IBM Netezza 1000 adheres to IBM’s basic principle of moving processing close to the data.

Each IBM Netezza 1000 appliance contains multiple snippet blades or S-Blades, where SQL query code segments (or ‘snippets’) and complex analytic processes are executed. The S-Blades are intelligent processing nodes that make up the massively parallel processing engine of the appliance. Each S-Blade is an independent server that contains powerful multi-core Intel CPUs, IBM Netezza’s unique multi-engine FPGAs and gigabytes of RAM – all balanced and working concurrently to deliver peak performance.

IBM Netezza High Capacity Appliance

The IBM Netezza High Capacity Appliance extends IBM Netezza’s family of data warehouse appliances to new extremes of data capacity, scaling to multiple petabytes of user data. This will enable organizations to meet a variety of analytical and historical data storage requirements with a single cost-effective appliance.

The IBM Netezza High Capacity Appliance series accelerates the industry’s leading massively-parallel data warehouse architecture to multi-petabyte scale, creating a “queryable archive” that can store, query, and analyze thousands of terabytes of data quickly and cost-effectively.

The IBM Netezza High Capacity Appliance series arrives preconfigured and is typically ready to load data.

As databases scale to tens or hundreds of terabytes and petabytes, the increased data movement becomes unworkable, resulting in “data inertia”. The IBM Netezza High Capacity Appliance runs analytic computations directly in the appliance – without moving data – to ensure maximum analytics performance.

The IBM Netezza High Capacity Appliance reduces the cost and expands the available disaster recovery options for IBM Netezza users. Offering a wide range of capacities several times larger than those available in IBM Netezza 1000 (formerly known as TwinFin), one IBM Netezza High Capacity Appliance can serve as a consolidated hot-standby platform for one or more IBM Netezza 1000 appliances. This option is a good fit for users with multiple systems who need to redirect critical workloads to hot-standby systems during an outage.

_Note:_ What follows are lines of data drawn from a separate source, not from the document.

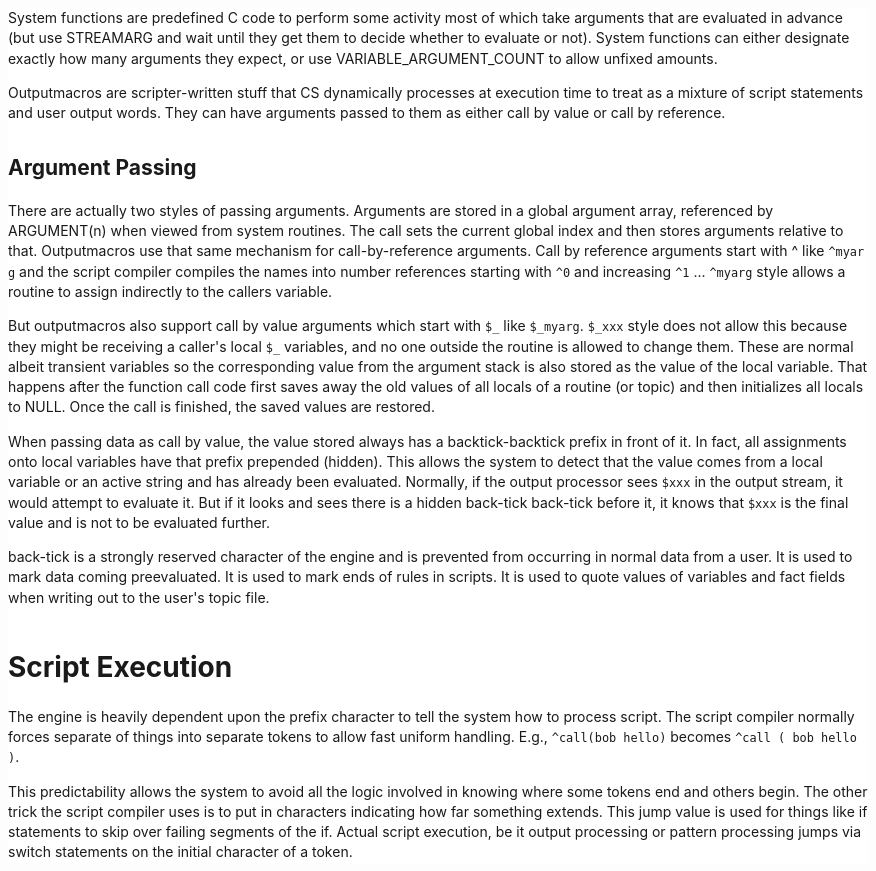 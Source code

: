 System functions are predefined C code to perform some activity most of which take arguments that
are evaluated in advance (but use STREAMARG and wait until they get them to decide whether to
evaluate or not). System functions can either designate exactly how many arguments they expect, or
use VARIABLE_ARGUMENT_COUNT to allow unfixed amounts.

Outputmacros are scripter-written stuff that CS dynamically processes at execution time to treat as a
mixture of script statements and user output words. They can have arguments passed to them as either
call by value or call by reference.

## Argument Passing

There are actually two styles of passing arguments. Arguments are stored in a global argument array,
referenced by ARGUMENT(n) when viewed from system routines. The call sets the current global
index and then stores arguments relative to that. Outputmacros use that same mechanism for call-by-reference arguments. Call by reference arguments start with ^ like `^myarg` and the script compiler
compiles the names into number references starting with `^0` and increasing `^1` ... `^myarg` style allows a routine to assign indirectly to the callers variable.

But outputmacros also support call by value arguments which start with `$_` like `$_myarg`. `$_xxx` style does not allow this because they might be receiving a caller's local `$_` variables, and no one outside the routine is allowed to change them. These are normal albeit transient variables so the corresponding value from the argument stack is also stored as the value of the local variable. That happens after the function call code first saves away the old values of all locals of a routine (or topic) and then initializes all locals to NULL. Once the call is finished, the saved values are restored.

When passing data as call by value, the value stored always has a backtick-backtick prefix in front of it. In fact, all
assignments onto local variables have that prefix prepended (hidden). This allows the system to detect that the value comes from a local variable or an active string and has already been evaluated. Normally, if the output processor sees `$xxx` in the output stream, it would attempt to evaluate it. But if it looks and sees there is a hidden back-tick back-tick before it, it knows that `$xxx` is the final value and is not to be evaluated further.

back-tick is a strongly reserved character of the engine and is prevented from occurring in normal data from a user. It is used to mark data coming preevaluated. It is used to mark ends of rules in scripts. It is used to quote values of variables and fact fields when writing out to the user's topic file.

# Script Execution

The engine is heavily dependent upon the prefix character to tell the system how to process script.
The script compiler normally forces separate of things into separate tokens to allow fast uniform
handling. E.g., `^call(bob hello)` becomes `^call ( bob hello )`. 

This predictability allows the system to
avoid all the logic involved in knowing where some tokens end and others begin. The other trick the
script compiler uses is to put in characters indicating how far something extends. This jump value is
used for things like if statements to skip over failing segments of the if. Actual script execution, be it
output processing or pattern processing jumps via switch statements on the initial character of a token.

The IBM Netezza High Capacity Appliance processes queries using IBM Netezza’s proven Asymmetric Massively Parallel Processing (AMPP) architecture. With AMPP, load, query, and analytic work is split into many pieces and run in parallel to accelerate results. IBM Netezza High Capacity Appliances further shorten query times and raise throughput using software innovations such as ZoneMap acceleration, Clustered Base Tables, and automatic data compression designed to streamline data movement and minimize I/O.